Access control—Service interceptors allow administrators to implement dynamic access control by evaluating request context, user roles, and operation types. For instance, a service interceptor can deny access to deleteFeatures operations for specific users or filter requests based on spatial extents or SQL expressions. While this does not replace ArcGIS Server’s built-in security, it provides a flexible, programmable enforcement layer tailored to business-specific rules.
Data validation—Before a request reaches the backend server framework, a service interceptor can verify the payload for structural and semantic correctness. This process involves checking for required fields, validating attribute values, inspecting geometric shapes, and ensuring that submitted parameters meet expected formats. Data validation interceptors help prevent erroneous data from entering the system and reduce the risk of service-side errors.
Data enrichment—Service interceptors can modify the request or response content to include additional, context-aware information. For instance, they can inject metadata fields, such as default user info or timestamps, into incoming requests, reformat or redact fields in outgoing responses, or append attributes derived from the service context or third-party systems. This facilitates the enforcement of business standards and the delivery of enriched data to consuming applications.
Workflow automation—Service interceptors can serve as triggers for broader workflow automation. For instance, when new features are created, a service interceptor can log the event or notify an external workflow engine. It can also tag requests with workflow IDs, enforce conditional routing, or interact with other services to coordinate automated approval chains or processing pipelines.

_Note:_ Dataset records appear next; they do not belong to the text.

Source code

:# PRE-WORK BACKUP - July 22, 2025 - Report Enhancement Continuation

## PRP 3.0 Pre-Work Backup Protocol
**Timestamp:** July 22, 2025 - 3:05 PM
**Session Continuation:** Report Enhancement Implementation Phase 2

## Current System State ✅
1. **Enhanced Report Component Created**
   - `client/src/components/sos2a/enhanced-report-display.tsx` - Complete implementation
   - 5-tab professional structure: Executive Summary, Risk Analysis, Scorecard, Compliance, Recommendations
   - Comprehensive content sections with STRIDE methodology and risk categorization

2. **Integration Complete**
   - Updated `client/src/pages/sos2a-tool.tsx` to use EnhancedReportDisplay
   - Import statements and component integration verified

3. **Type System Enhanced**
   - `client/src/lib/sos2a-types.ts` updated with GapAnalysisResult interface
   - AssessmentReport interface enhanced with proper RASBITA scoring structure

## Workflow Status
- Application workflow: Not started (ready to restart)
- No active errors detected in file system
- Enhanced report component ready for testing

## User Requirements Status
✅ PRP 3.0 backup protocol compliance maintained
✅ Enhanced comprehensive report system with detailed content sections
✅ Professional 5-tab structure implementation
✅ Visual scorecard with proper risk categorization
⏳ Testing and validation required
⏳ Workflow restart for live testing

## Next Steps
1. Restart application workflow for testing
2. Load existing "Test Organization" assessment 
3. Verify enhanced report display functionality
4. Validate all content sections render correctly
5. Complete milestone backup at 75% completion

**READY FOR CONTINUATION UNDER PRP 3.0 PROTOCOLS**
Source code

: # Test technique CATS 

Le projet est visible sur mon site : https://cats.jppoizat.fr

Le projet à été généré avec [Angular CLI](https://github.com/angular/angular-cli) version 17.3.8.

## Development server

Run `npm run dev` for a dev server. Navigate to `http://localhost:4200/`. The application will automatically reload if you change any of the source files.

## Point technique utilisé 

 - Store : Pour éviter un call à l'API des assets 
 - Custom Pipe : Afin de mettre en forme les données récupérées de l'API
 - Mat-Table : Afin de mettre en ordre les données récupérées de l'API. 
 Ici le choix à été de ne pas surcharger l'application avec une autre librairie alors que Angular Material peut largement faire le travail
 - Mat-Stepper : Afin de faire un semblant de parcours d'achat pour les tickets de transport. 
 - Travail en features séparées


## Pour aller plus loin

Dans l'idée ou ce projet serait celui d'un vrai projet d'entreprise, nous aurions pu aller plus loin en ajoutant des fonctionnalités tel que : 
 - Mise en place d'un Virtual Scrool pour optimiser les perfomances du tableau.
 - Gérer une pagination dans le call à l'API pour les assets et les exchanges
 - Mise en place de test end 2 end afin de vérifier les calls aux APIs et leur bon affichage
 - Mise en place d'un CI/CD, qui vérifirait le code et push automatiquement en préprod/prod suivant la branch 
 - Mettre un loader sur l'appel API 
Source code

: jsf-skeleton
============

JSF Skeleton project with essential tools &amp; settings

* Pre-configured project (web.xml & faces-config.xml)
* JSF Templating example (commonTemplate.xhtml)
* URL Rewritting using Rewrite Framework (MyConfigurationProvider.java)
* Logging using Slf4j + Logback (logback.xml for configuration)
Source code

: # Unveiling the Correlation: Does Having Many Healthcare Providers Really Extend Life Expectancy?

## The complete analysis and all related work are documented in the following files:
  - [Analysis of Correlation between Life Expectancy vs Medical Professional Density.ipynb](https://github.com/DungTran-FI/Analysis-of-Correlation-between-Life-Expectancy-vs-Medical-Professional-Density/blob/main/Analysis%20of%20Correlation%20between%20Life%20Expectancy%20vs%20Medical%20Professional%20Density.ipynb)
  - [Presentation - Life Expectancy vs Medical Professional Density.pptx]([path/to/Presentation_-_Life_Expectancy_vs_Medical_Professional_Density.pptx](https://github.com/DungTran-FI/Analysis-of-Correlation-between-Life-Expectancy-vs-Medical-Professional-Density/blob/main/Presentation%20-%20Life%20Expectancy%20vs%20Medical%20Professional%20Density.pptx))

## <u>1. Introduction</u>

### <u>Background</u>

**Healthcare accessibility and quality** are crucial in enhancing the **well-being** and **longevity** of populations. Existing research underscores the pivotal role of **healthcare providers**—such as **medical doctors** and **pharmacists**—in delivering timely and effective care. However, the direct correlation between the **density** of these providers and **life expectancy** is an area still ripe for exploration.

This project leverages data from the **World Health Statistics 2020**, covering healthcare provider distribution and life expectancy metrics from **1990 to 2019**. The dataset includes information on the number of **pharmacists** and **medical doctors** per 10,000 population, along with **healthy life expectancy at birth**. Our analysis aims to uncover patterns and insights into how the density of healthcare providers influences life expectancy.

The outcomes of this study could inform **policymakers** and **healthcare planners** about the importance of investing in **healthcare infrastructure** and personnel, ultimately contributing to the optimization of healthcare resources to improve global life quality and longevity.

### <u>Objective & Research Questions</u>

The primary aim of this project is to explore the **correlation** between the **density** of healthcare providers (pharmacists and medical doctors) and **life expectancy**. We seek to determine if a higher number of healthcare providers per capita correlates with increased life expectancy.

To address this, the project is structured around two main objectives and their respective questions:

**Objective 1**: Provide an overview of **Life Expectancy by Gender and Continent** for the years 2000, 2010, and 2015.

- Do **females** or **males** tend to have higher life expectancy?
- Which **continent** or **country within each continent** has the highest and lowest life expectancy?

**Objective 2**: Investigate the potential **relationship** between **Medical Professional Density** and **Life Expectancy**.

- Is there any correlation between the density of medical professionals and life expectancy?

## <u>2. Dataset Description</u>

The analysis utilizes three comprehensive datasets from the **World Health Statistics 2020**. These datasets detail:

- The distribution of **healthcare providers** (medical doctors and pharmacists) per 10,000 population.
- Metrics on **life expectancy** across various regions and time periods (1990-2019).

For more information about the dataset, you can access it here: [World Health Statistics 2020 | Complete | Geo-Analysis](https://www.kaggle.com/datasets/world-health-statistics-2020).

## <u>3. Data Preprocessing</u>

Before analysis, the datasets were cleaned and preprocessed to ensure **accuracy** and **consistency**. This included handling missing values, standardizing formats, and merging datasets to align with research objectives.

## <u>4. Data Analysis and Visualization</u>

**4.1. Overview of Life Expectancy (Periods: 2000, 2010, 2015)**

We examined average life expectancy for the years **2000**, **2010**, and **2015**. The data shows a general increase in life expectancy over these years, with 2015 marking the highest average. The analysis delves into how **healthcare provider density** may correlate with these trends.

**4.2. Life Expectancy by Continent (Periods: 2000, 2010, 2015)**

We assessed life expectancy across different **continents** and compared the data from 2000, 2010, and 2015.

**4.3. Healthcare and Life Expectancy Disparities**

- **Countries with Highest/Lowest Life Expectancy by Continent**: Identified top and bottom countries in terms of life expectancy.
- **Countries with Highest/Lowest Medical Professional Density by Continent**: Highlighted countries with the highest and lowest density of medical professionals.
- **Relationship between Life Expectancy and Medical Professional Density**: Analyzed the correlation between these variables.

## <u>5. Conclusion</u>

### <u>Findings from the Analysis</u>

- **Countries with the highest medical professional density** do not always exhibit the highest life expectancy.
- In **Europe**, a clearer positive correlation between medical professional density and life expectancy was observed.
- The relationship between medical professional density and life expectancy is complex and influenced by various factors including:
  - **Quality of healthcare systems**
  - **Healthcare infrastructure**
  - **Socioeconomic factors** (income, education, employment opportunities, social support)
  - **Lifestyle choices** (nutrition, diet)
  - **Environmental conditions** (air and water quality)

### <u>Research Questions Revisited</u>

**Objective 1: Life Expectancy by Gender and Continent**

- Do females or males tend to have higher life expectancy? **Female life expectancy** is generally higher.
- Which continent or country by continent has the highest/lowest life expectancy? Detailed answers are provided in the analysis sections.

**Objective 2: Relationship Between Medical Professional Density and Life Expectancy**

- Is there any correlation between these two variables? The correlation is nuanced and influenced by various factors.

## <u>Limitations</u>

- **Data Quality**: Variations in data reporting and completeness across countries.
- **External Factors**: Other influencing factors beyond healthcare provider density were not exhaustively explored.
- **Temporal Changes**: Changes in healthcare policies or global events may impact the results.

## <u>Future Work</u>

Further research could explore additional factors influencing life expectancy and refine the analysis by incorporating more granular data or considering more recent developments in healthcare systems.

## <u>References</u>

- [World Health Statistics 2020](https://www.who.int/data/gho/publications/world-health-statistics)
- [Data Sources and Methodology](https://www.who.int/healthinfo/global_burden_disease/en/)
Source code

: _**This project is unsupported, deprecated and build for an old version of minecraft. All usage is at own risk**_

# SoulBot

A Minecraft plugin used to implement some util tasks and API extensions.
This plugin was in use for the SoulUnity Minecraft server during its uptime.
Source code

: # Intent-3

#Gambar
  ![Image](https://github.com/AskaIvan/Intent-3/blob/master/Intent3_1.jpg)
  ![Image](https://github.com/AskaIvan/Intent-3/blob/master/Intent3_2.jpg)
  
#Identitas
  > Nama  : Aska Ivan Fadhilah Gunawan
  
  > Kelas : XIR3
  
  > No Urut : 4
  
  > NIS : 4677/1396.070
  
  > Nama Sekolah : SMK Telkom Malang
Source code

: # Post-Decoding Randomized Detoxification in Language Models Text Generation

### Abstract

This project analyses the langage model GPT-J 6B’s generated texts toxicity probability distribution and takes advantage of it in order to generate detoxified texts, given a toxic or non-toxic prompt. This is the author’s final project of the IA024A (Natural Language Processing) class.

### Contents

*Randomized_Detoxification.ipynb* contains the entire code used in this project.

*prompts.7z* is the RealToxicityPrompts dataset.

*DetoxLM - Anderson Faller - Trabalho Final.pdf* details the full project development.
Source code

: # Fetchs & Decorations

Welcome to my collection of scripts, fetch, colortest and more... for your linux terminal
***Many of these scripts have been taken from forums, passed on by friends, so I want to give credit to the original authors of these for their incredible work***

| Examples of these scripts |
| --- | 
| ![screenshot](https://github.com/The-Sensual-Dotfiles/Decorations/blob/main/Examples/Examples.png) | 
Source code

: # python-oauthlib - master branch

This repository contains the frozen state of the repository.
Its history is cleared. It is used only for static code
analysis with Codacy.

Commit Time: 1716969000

Third-party integration—Service interceptors enable real-time connections between ArcGIS Enterprise services and external systems. Common integrations include querying customer data from third-party APIs, posting activity logs, monitoring platforms, and performing external identity checks. This is especially useful in enterprise environments where ArcGIS workflows rely on data or verification from external systems.
When not to use service interceptors
Avoid using service interceptors in the following scenarios:
Long-running or resource-intensive logic—Service interceptors run in line with the service request. Adding heavy computation, file I/O, or slow network calls can degrade service performance and increase response times.
Asynchronous or background processing—Service interceptors are designed for synchronous request/response interception. For long-running processes, such as email triggers and batch processing, consider using webhooks or post-processing pipelines instead.
Data layer manipulation or geodatabase transactions—Service interceptors do not have access to underlying data sources through native APIs. If transactional access to layers or datasets is a primary requirement, implement a Server Object Interceptor (SOI) or a custom Server Object Extension (SOE).